# Exercise
Print nothing but the lines from the start of the listing below through the line that contains "into the HTML.". Do not include the pictures.

+--

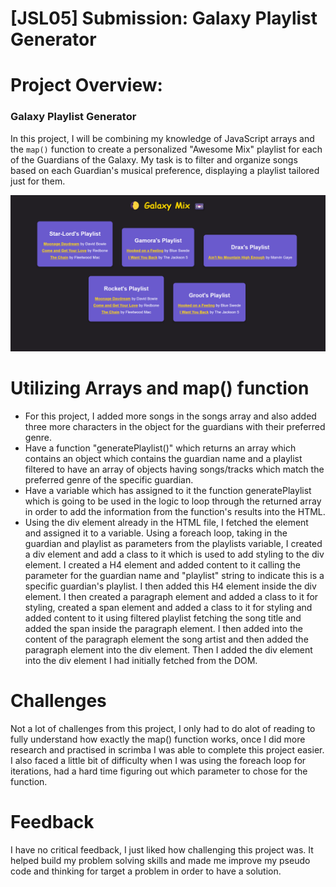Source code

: # [JSL05] Submission: Galaxy Playlist Generator
# Project Overview: 
### Galaxy Playlist Generator

In this project, I will be combining my knowledge of JavaScript arrays and the `map()` function to create a personalized "Awesome Mix" playlist for each of the Guardians of the Galaxy. My task is to filter and organize songs based on each Guardian's musical preference, displaying a playlist tailored just for them.

![alt text](JSL05_solution.png)

# Utilizing Arrays and map() function

* For this project, I added more songs in the songs array and also added three more characters in the object for the guardians with their preferred genre.
* Have a function "generatePlaylist()" which returns an array which contains an object which contains the guardian name and a playlist filtered to have an array of objects having songs/tracks which match the preferred genre of the specific guardian.
* Have a variable which has assigned to it the function generatePlaylist which is going  to be used in the logic to loop through the returned array in order to add the information from the function's results into the HTML.
* Using the div element already in the HTML file, I fetched the element and assigned it to a variable. Using a foreach loop, taking in the guardian and playlist as parameters from the playlists variable, I created a div element and add a class to it which is used to add styling to the div element. I created a H4 element and added content to it calling the parameter for the guardian name and "playlist" string to indicate this is a specific guardian's playlist. I then added this H4 element inside the div element. I then created a paragraph element and added a class to it for styling, created a span element and added a class to it for styling and added content to it using filtered playlist fetching the song title and added the span inside the paragraph element. I then added into the content of the paragraph element the song artist and then added the paragraph element into the div element. Then I added the div element into the div element I had initially fetched from the DOM.


# Challenges

Not a lot of challenges from this project, I only had to do alot of reading to fully understand how exactly the map() function works, once I did more research and practised in scrimba I was able to complete this project easier. I also faced a little bit of difficulty when I was using the foreach loop for iterations, had a hard time figuring out which parameter to chose for the function.

# Feedback

I have no critical feedback, I just liked how challenging this project was. It helped build my problem solving skills and made me improve my pseudo code and thinking for target a problem in order to have a solution.











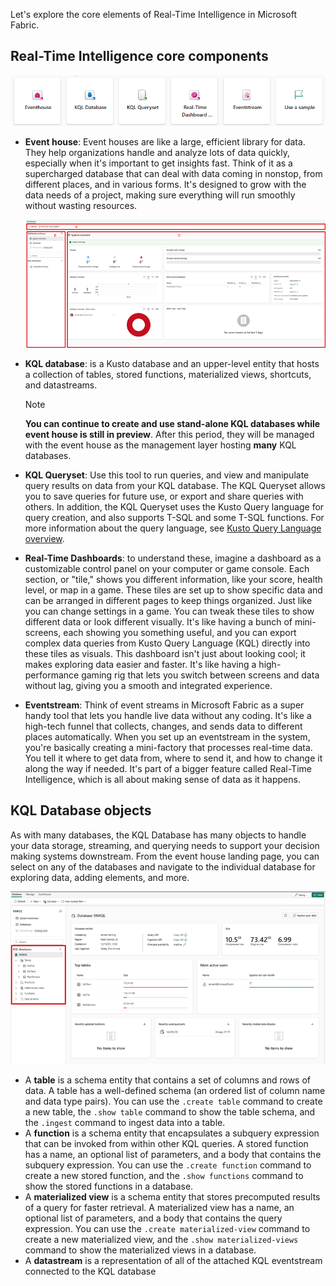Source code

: Let's explore the core elements of Real-Time Intelligence in Microsoft Fabric.

## Real-Time Intelligence core components

![Screenshot of Fabric Real-Time Intelligence components.]( ../media/real-time-intelligence-core-components.png)

- **Event house**: Event houses are like a large, efficient library for data. They help organizations handle and analyze lots of data quickly, especially when it's important to get insights fast. Think of it as a supercharged database that can deal with data coming in nonstop, from different places, and in various forms. It's designed to grow with the data needs of a project, making sure everything will run smoothly without wasting resources.

   [ ![Screenshot of Event house landing page.](../media/eventhouse-landing-page.png)](../media/eventhouse-landing-page-large.png#lightbox)

- **KQL database**: is a Kusto database and an upper-level entity that hosts a collection of tables, stored functions, materialized views, shortcuts, and datastreams. 

    > [!NOTE]
    > **You can continue to create and use stand-alone KQL databases while event house is still in preview**. After this period, they will be managed with the event house as the management layer hosting **many** KQL databases.

- **KQL Queryset**: Use this tool to run queries, and view and manipulate query results on data from your KQL database. The KQL Queryset allows you to save queries for future use, or export and share queries with others. In addition, the KQL Queryset uses the Kusto Query language for query creation, and also supports T-SQL and some T-SQL functions. For more information about the query language, see [Kusto Query Language overview](/azure/data-explorer/kusto/query/?branch=release-public-preview).
- **Real-Time Dashboards**: to understand these, imagine a dashboard as a customizable control panel on your computer or game console. Each section, or "tile," shows you different information, like your score, health level, or map in a game. These tiles are set up to show specific data and can be arranged in different pages to keep things organized. Just like you can change settings in a game. You can tweak these tiles to show different data or look different visually. It's like having a bunch of mini-screens, each showing you something useful, and you can export complex data queries from Kusto Query Language (KQL) directly into these tiles as visuals. This dashboard isn't just about looking cool; it makes exploring data easier and faster. It's like having a high-performance gaming rig that lets you switch between screens and data without lag, giving you a smooth and integrated experience.
- **Eventstream**: Think of event streams in Microsoft Fabric as a super handy tool that lets you handle live data without any coding. It's like a high-tech funnel that collects, changes, and sends data to different places automatically. When you set up an eventstream in the system, you're basically creating a mini-factory that processes real-time data. You tell it where to get data from, where to send it, and how to change it along the way if needed. It's part of a bigger feature called Real-Time Intelligence, which is all about making sense of data as it happens.

## KQL Database objects

As with many databases, the KQL Database has many objects to handle your data storage, streaming, and querying needs to support your decision making systems downstream.
From the event house landing page, you can select on any of the databases and navigate to the individual database for exploring data, adding elements, and more.

[ ![Screenshot of KQL Database landing page.](../media/kql-database-landing.png)](../media/kql-database-landing-large.png#lightbox)

- A **table** is a schema entity that contains a set of columns and rows of data. A table has a well-defined schema (an ordered list of column name and data type pairs). You can use the `.create table` command to create a new table, the `.show table` command to show the table schema, and the `.ingest` command to ingest data into a table.
- A **function** is a schema entity that encapsulates a subquery expression that can be invoked from within other KQL queries. A stored function has a name, an optional list of parameters, and a body that contains the subquery expression. You can use the `.create function` command to create a new stored function, and the `.show functions` command to show the stored functions in a database.
- A **materialized view** is a schema entity that stores precomputed results of a query for faster retrieval. A materialized view has a name, an optional list of parameters, and a body that contains the query expression. You can use the `.create materialized-view` command to create a new materialized view, and the `.show materialized-views` command to show the materialized views in a database.
- A **datastream** is a representation of all of the attached KQL eventstream connected to the KQL database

+--

# Written response
Source code

: # [JSL05] Submission: Galaxy Playlist Generator
# Project Overview: 
### Galaxy Playlist Generator

In this project, I will be combining my knowledge of JavaScript arrays and the `map()` function to create a personalized "Awesome Mix" playlist for each of the Guardians of the Galaxy. My task is to filter and organize songs based on each Guardian's musical preference, displaying a playlist tailored just for them.

![alt text](JSL05_solution.png)

# Utilizing Arrays and map() function

* For this project, I added more songs in the songs array and also added three more characters in the object for the guardians with their preferred genre.
* Have a function "generatePlaylist()" which returns an array which contains an object which contains the guardian name and a playlist filtered to have an array of objects having songs/tracks which match the preferred genre of the specific guardian.
* Have a variable which has assigned to it the function generatePlaylist which is going  to be used in the logic to loop through the returned array in order to add the information from the function's results into the HTML.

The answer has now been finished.